### [Your assignment]
Instruction for the data below: set down exactly the lines from the line with "如果 Android 应用的" to the line with "1. 当您的 Activity", inclusive, and no others.

[Saved entries]
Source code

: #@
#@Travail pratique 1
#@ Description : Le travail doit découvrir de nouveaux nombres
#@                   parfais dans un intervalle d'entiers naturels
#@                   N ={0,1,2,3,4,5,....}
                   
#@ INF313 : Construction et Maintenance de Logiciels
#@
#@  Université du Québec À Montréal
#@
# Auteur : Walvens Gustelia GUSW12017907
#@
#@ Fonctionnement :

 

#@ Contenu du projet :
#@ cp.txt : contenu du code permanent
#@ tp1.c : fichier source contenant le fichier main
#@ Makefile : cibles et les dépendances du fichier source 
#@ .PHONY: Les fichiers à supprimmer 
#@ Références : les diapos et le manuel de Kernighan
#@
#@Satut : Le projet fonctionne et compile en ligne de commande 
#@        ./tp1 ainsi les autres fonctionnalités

...

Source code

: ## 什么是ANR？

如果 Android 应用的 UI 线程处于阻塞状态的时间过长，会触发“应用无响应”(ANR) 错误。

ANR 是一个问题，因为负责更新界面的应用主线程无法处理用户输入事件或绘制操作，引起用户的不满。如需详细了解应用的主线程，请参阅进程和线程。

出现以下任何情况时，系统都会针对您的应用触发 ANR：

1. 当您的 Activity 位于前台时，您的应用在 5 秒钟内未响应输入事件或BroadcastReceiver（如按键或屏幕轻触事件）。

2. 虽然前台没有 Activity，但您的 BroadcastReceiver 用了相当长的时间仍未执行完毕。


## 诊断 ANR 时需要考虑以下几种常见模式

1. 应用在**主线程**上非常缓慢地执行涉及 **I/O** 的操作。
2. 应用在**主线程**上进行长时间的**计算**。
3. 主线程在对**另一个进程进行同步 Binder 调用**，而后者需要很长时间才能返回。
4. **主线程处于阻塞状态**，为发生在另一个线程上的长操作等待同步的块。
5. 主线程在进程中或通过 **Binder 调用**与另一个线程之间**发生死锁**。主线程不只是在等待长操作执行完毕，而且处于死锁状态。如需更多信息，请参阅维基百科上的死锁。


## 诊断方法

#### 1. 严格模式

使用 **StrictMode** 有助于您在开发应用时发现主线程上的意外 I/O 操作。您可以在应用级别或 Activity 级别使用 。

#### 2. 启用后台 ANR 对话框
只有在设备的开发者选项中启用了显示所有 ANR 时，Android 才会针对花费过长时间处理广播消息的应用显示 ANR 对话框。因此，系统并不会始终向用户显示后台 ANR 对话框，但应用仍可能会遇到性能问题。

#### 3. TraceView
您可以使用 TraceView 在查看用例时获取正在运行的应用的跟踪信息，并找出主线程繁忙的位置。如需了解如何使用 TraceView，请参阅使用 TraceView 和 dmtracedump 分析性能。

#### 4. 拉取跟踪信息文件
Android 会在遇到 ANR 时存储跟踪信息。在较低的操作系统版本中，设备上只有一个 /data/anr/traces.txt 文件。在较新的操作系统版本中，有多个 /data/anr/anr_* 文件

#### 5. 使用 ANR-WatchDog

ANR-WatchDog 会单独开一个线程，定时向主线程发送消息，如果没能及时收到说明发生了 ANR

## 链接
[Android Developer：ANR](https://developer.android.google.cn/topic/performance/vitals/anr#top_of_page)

### [Result]
如果 Android 应用的 UI 线程处于阻塞状态的时间过长，会触发“应用无响应”(ANR) 错误。

ANR 是一个问题，因为负责更新界面的应用主线程无法处理用户输入事件或绘制操作，引起用户的不满。如需详细了解应用的主线程，请参阅进程和线程。

出现以下任何情况时，系统都会针对您的应用触发 ANR：

1. 当您的 Activity 位于前台时，您的应用在 5 秒钟内未响应输入事件或BroadcastReceiver（如按键或屏幕轻触事件）。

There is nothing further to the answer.